The government has introduced several measures, including: a seller's stamp duty (SSD); the upfront payment of land premiums to the JTC for the remaining part of lease terms, if any JTC industrial land is sold to a non-industrialist; and a debt servicing framework for property loans, which caps the total debt servicing ratio (TDSR) at 60 per cent of a borrower's income.
For commercial and industrial properties, a 4.5 per cent rate is used for TDSR computation.
Transactions in the industrial market for 9M2013 had dropped by about 45 per cent from the 3,475 a year ago.
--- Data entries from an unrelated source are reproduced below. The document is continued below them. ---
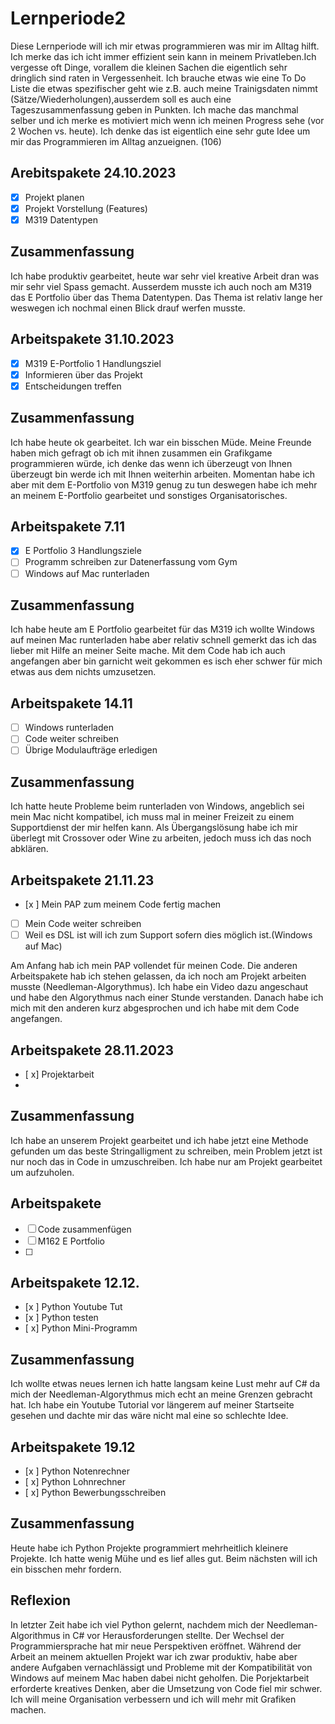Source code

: # Lernperiode2
Diese Lernperiode will ich mir etwas programmieren was mir im Alltag hilft. Ich merke das ich icht immer effizient sein kann in meinem Privatleben.Ich vergesse oft Dinge, vorallem die kleinen Sachen die eigentlich sehr dringlich sind raten in Vergessenheit. Ich brauche etwas wie eine To Do Liste die etwas spezifischer geht wie z.B. auch meine Trainigsdaten nimmt (Sätze/Wiederholungen),ausserdem soll es auch eine Tageszusammenfassung geben in Punkten. Ich mache das manchmal selber und ich merke es motiviert mich wenn ich meinen Progress sehe (vor 2 Wochen vs. heute). Ich denke das ist eigentlich eine sehr gute Idee um mir das Programmieren im Alltag anzueignen.
(106)

## Arebitspakete 24.10.2023
- [x] Projekt planen
- [x] Projekt Vorstellung (Features)
- [x] M319 Datentypen

## Zusammenfassung
Ich habe produktiv gearbeitet, heute war sehr viel kreative Arbeit dran was mir sehr viel Spass gemacht. Ausserdem musste ich auch noch am M319 das E Portfolio über das Thema Datentypen. Das Thema ist relativ lange her weswegen ich nochmal einen Blick drauf werfen musste. 

## Arbeitspakete 31.10.2023
- [x] M319 E-Portfolio 1 Handlungsziel
- [x] Informieren über das Projekt
- [x] Entscheidungen treffen

## Zusammenfassung
Ich habe heute ok gearbeitet. Ich war ein bisschen Müde. Meine Freunde haben mich gefragt ob ich mit ihnen zusammen ein Grafikgame programmieren würde, ich denke das wenn ich überzeugt von Ihnen überzeugt bin werde ich mit Ihnen weiterhin arbeiten. Momentan habe ich aber mit dem E-Portfolio von M319 genug zu tun deswegen habe ich mehr an meinem E-Portfolio gearbeitet und sonstiges Organisatorisches.

## Arbeitspakete 7.11
- [x] E Portfolio 3 Handlungsziele
- [ ] Programm schreiben zur Datenerfassung vom Gym
- [ ] Windows auf Mac runterladen

## Zusammenfassung
Ich habe heute am E Portfolio gearbeitet für das M319 ich wollte Windows auf meinen Mac runterladen habe aber relativ schnell gemerkt das ich das lieber mit Hilfe an meiner Seite mache. Mit dem Code hab ich auch angefangen aber bin garnicht weit gekommen es isch eher schwer für mich etwas aus dem nichts umzusetzen.

## Arbeitspakete 14.11
- [ ] Windows runterladen
- [ ] Code weiter schreiben
- [ ] Übrige Modulaufträge erledigen

## Zusammenfassung
Ich hatte heute Probleme beim runterladen von Windows, angeblich sei mein Mac nicht kompatibel, ich muss mal in meiner Freizeit zu einem Supportdienst der mir helfen kann. Als Übergangslösung habe ich mir überlegt mit Crossover oder Wine zu arbeiten, jedoch muss ich das noch abklären.

## Arbeitspakete 21.11.23
- [x ] Mein PAP zum meinem Code fertig machen
- [ ] Mein Code weiter schreiben
- [ ] Weil es DSL ist will ich zum Support sofern dies möglich ist.(Windows auf Mac)

Am Anfang hab ich mein PAP vollendet für meinen Code. Die anderen Arbeitspakete hab ich stehen gelassen, da ich noch
am Projekt arbeiten musste (Needleman-Algorythmus). Ich habe ein Video dazu angeschaut und habe den Algorythmus nach
einer Stunde verstanden. Danach habe ich mich mit den anderen kurz abgesprochen und ich habe mit dem Code angefangen.

## Arbeitspakete 28.11.2023
- [ x] Projektarbeit
- 
      
## Zusammenfassung 
Ich habe an unserem Projekt gearbeitet und ich habe jetzt eine Methode gefunden um das beste Stringalligment zu
schreiben, mein Problem jetzt ist nur noch das in Code in umzuschreiben. Ich habe nur am Projekt gearbeitet um
aufzuholen.

## Arbeitspakete
- [ ] Code zusammenfügen
- [ ] M162 E Portfolio
- [ ] 

## Arbeitspakete 12.12.
- [x ] Python Youtube Tut
- [x ] Python testen
- [ x] Python Mini-Programm

## Zusammenfassung 
Ich wollte etwas neues lernen ich hatte langsam keine Lust mehr auf C# da mich der Needleman-Algorythmus mich echt an meine Grenzen gebracht hat. Ich habe ein Youtube Tutorial vor längerem auf meiner Startseite gesehen und dachte mir das wäre nicht mal eine so schlechte Idee.

## Arbeitspakete 19.12
- [x ] Python Notenrechner
- [ x] Python Lohnrechner
- [ x] Python Bewerbungsschreiben

## Zusammenfassung
Heute habe ich Python Projekte programmiert mehrheitlich kleinere Projekte. Ich hatte wenig Mühe und es lief alles gut. Beim nächsten will ich ein bisschen mehr fordern.

## Reflexion
In letzter Zeit habe ich viel Python gelernt, nachdem mich der Needleman-Algorithmus in C# vor Herausforderungen stellte. Der Wechsel der Programmiersprache hat mir neue Perspektiven eröffnet. Während der Arbeit an meinem aktuellen Projekt war ich zwar produktiv, habe aber andere Aufgaben vernachlässigt und Probleme mit der Kompatibilität von Windows auf meinem Mac haben dabei nicht geholfen. Die Porjektarbeit erforderte kreatives Denken, aber die Umsetzung von Code fiel mir schwer. Ich will meine Organisation verbessern und ich will mehr mit Grafiken machen.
In addition, the total value of transactions had dropped by 23 per cent y-o-y to S$4.45 billion.
In July, a spike in transacted value was mainly led by the listing of new Reits.
As a result of the heightened regulation of the industrial property market and compressed cap rates for industrial properties of 6-6.5 per cent (from their long-term historical average of 6.5-7.5 per cent), industrial Reit managers have been finding it more difficult to acquire yield-accretive properties.
We expect to see fewer Reits reporting distribution per unit growth through the acquisition of new assets in Q3-13. Among the five industrial Reits under our coverage, only Ascendas Reit and Mapletree Logistics Trust completed their previously announced acquisitions in 3Q13 of a business park in Shanghai (with a rental guarantee of S$13.5 million) for A-Reit and The Box Centre in South Korea at an initial net property income (NPI) yield of 8.4 per cent for MLT in July. No new acquisitions were announced in Q3.
Rental indices for different types of industrial property have moved along with the growth in Singapore's manufacturing production index (MPI). On this basis, with a flat MPI forecast for Q3-13, we expect rental rates to have remained resilient during the quarter.
Even though the outlook for industrial properties may appear less sanguine than before, industrial Reits may continue to book positive rental reversions over the next few quarters as the leases renewed today are from lower rent bases.
In addition, as the land leases of industrial sites have been shortened to 30 years (from 60) coupled with the volatility in global markets, several Reit managers have warned of the increasing difficulty of engaging in build-to-suit (BTS) projects as their returns have been lowered by the shorter land tenures.
In summary, although we expect stable earnings in the upcoming results season, we believe there will be no upside surprises from the industrial Reits under our coverage.
Within the industrial space, our order of preference is unchanged: Cache Logistics, Ascendas Reit, Cambridge Industrial, Mapletree Industrial Trust and Mapletree Logitsics Trust.
All five face a lack of acquisition targets, a less sanguine rental outlook (with weak forecasts for the business-park space) and the growing difficulty of finding projects in the BTS/redevelopment market.
We expect an increasing number of Reits seeking yield-accretive targets outside Singapore. We remain Neutral, with Cache and A-Reit as our preferred choices.